Governor Shapiro Leads the Nation on Eliminating College Degree Requirements, Expanding Job Opportunities

Following Gov. Shapiro’s announcement, other states announced they would be taking action to eliminate college degree requirements for state jobs.  

HARRISBURG, PA – Governor Josh Shapiro is leading the way on opening the doors of opportunity to more people and expanding our workforce. Since the Governor signed an executive order removing four-year college degree requirements for most state government jobs, Georgia’s state senate and the state of Alaska have followed suit.

Governor Shapiro was one of the first governors to take action to remove degree requirements, joining the governors of MarylandColorado, and Utah, who have implemented similar policies. In addition to seeing other states take action to expand opportunities for workers, Governor Shapiro’s executive order action has garnered bipartisan support here in Pennsylvania, with Republicans and Democrats lauding this action:

  • Senate Majority Leader Joe Pittman: “Governor Shapiro’s Executive Order to expand employment opportunities for positions throughout state government is a step in the right direction.”
  • Senate Minority Leader Jay Costa: “Every Pennsylvanian deserves a good safe job they can raise a family on. I am so proud Governor Shapiro has removed degree requirements, getting rid of barriers to good jobs for working people. As we continue to create new economic opportunities for our commonwealth, we must ensure those opportunities are available to everyone, regardless of their age, race, faith, education, or ZIP code. I look forward to building on this excellent and necessary first step, and I’m grateful to Governor Shapiro for his efforts.”

Both the Wall Street Journal and New York Times Editorial Boards praised Governor Shapiro’s leadership on this issue, with the NYT ed board calling it “good policy and good leadership” and encouraging other states to follow his example.

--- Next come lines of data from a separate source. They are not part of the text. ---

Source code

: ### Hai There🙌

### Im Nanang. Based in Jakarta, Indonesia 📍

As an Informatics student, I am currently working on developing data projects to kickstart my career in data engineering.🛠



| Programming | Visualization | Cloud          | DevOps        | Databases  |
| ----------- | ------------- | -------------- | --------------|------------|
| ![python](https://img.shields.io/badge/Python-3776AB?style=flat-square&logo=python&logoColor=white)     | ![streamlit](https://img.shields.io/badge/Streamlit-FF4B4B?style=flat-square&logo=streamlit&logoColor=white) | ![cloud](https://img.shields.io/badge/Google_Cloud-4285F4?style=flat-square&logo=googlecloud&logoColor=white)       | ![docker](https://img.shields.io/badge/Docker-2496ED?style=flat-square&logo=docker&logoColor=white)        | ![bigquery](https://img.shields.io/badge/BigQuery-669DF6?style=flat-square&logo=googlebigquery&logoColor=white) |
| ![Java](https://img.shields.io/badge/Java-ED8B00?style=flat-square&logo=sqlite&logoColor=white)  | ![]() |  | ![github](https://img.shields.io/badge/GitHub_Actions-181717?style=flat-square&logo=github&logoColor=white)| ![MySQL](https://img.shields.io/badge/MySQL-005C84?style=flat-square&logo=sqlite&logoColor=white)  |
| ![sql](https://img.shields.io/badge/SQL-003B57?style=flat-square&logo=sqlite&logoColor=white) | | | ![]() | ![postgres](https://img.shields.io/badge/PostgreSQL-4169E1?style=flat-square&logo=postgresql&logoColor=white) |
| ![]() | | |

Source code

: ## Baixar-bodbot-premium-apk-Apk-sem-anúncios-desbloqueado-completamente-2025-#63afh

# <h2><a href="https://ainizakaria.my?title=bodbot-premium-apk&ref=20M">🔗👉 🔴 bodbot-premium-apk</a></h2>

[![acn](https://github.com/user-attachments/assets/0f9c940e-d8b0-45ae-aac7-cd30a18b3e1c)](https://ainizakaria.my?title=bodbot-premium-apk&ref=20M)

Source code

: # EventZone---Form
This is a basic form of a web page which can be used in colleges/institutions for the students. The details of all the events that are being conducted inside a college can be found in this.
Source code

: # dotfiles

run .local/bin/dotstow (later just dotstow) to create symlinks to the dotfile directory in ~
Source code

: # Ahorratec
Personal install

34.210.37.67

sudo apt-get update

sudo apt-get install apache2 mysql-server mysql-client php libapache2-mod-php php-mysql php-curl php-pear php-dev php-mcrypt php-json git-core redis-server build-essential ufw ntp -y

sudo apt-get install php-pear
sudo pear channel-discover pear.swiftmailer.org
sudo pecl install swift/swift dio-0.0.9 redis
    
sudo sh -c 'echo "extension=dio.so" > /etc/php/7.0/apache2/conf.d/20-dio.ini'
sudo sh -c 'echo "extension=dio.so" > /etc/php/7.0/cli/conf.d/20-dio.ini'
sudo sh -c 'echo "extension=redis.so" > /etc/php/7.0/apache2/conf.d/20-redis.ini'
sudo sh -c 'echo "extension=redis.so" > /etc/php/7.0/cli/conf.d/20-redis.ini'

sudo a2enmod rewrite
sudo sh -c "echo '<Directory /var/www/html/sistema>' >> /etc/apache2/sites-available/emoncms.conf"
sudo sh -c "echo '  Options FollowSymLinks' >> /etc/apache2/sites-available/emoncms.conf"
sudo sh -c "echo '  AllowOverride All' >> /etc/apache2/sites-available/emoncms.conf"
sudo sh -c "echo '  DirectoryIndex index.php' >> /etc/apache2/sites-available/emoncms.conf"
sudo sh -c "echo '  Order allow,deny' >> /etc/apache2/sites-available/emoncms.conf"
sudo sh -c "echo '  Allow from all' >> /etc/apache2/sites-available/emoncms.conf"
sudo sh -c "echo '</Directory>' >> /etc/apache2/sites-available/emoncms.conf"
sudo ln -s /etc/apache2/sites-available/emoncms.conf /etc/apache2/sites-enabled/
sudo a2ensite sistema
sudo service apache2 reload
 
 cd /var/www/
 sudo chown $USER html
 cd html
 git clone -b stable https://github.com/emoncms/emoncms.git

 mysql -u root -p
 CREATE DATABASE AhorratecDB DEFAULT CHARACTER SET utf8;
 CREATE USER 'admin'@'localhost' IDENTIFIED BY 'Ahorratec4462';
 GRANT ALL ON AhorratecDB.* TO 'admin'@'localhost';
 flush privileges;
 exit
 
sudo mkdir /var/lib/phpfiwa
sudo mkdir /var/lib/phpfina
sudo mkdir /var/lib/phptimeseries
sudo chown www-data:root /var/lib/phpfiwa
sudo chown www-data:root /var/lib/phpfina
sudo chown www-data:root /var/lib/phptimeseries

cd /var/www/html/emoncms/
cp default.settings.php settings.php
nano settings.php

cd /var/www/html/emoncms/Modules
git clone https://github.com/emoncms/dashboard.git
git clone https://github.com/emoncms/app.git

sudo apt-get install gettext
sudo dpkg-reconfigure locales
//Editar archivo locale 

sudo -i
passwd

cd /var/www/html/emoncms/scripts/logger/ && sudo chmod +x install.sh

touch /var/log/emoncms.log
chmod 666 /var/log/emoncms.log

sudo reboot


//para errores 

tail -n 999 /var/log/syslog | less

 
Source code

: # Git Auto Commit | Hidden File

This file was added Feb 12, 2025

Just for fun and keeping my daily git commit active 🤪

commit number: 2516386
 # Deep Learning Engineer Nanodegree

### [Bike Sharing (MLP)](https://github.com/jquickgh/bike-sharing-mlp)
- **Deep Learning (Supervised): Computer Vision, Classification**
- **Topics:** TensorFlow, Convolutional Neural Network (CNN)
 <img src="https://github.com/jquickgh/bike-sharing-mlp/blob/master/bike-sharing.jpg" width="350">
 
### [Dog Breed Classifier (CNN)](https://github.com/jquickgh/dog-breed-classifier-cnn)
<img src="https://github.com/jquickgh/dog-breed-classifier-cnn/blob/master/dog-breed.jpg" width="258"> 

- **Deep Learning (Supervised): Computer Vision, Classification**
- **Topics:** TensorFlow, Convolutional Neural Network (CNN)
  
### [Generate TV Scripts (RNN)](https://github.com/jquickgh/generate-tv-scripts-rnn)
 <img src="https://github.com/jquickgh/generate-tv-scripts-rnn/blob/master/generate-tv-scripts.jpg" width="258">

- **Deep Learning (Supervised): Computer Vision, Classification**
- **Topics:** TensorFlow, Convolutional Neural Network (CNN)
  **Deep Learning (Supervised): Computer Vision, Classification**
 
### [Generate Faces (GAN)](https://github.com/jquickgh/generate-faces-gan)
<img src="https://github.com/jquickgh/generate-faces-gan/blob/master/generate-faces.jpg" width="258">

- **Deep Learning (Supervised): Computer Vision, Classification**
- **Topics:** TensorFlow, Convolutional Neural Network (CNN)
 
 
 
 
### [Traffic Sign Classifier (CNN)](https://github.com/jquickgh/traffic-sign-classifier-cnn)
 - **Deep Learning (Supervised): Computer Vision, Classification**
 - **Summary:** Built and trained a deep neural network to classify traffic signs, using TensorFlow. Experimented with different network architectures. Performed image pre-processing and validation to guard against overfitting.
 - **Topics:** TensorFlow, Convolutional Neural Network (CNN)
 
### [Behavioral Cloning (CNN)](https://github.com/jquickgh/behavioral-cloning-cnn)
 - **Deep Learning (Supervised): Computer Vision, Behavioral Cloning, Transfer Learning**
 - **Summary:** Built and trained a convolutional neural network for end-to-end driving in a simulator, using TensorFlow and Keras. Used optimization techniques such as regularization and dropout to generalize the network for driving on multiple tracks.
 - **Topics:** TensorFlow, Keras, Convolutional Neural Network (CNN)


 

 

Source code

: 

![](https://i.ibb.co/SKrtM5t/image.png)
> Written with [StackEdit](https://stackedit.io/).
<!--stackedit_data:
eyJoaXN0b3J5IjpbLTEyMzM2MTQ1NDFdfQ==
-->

Governor Shapiro believes everyone in Pennsylvania deserves a fair shot, and that government should serve the people – that’s why during his first month in office, he also took action to improve the Commonwealth’s licensing and permitting processes and to make it easier for workers and businesses to apply online.

Read more about Governor Shapiro’s executive order and how other states are following the Governor’s lead to eliminate barriers to employment below.

Pennsylvania Capital-Star: In his first executive order, Shapiro removes degree requirement for thousands of state jobs

On his first full day in office, Gov. Josh Shapiro, a Democrat, signed his first executive order, removing a four-year degree requirement for tens of thousands of state government jobs.

Shapiro — who took the oath of office on Tuesday with Lt. Gov. Austin Davis — said the order applies to 92% of commonwealth jobs, estimating that roughly 65,000 positions in the state will be open to Pennsylvanians regardless of whether they hold a college degree.

“In Pennsylvania, the people should decide what path is best for them, not have it decided by some arbitrary requirement or any arbitrary limitation,” Shapiro said during a public signing ceremony on Wednesday.

Along with the executive action, Shapiro ordered all executive branch agencies to emphasize skills and experience during the hiring process and launched a review of the remaining 8% of jobs that still require a four-year degree. The administration also opened a new website that lets applicants search and filter state government job openings based on degree requirements.

“Pennsylvania government should be a place where every single person has the opportunity to serve and to succeed,” Davis said. “This is a significant step in tearing down barriers for employment here in Pennsylvania.”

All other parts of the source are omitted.